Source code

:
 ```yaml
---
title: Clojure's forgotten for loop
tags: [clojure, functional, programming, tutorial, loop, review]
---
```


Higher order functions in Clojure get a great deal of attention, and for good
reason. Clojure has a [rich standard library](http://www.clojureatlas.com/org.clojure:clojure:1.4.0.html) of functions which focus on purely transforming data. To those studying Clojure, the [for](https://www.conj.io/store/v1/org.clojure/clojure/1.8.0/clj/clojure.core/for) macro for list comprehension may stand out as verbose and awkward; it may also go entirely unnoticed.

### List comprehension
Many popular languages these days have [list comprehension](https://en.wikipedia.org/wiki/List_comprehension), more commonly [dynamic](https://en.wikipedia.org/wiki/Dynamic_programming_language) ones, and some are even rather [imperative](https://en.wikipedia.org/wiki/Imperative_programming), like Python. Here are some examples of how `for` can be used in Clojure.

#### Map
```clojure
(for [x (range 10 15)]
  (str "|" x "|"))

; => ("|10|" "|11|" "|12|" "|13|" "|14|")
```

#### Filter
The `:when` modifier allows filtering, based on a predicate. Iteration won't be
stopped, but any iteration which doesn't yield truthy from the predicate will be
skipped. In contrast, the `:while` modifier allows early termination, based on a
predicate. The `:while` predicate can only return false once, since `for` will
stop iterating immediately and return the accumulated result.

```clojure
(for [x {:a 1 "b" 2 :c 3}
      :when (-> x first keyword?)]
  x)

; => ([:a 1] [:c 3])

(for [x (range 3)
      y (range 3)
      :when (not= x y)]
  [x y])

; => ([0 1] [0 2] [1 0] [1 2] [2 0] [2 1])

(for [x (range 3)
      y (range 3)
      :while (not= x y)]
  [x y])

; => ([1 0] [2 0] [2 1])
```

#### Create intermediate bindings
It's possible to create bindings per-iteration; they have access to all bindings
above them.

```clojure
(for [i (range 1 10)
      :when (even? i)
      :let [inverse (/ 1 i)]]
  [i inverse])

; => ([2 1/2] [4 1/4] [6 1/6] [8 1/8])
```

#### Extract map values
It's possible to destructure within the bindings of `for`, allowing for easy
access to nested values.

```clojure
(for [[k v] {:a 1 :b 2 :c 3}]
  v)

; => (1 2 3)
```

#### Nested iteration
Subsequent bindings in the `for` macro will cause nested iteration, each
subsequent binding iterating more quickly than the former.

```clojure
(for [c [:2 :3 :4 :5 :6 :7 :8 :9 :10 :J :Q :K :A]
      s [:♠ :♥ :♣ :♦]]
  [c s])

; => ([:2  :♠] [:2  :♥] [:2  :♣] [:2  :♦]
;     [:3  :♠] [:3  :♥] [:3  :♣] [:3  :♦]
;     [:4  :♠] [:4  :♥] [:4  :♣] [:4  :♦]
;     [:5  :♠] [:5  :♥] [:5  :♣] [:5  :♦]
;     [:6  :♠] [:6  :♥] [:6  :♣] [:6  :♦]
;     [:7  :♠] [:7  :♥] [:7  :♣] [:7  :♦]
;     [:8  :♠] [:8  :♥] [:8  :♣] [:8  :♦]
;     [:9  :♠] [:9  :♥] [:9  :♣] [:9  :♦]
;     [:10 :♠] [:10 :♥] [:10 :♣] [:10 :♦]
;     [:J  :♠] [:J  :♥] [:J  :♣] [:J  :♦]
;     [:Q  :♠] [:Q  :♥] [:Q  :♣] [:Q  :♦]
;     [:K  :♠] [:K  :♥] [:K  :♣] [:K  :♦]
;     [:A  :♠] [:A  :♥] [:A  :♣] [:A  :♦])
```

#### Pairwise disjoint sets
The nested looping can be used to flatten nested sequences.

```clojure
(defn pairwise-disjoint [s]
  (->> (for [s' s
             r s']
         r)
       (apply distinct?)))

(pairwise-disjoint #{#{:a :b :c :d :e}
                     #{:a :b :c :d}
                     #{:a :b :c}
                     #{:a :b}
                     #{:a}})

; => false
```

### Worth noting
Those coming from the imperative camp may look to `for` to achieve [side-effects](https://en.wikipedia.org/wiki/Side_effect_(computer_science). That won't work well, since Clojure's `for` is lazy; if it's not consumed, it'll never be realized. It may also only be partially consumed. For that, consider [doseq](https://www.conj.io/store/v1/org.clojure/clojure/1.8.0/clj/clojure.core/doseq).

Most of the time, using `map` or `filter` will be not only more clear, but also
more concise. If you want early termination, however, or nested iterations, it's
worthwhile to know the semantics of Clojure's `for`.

++++++

■ **Brief**
Say how many lines in the entries contain the string "disjoint", and say nothing else.

■ **Solution to the exercise**
3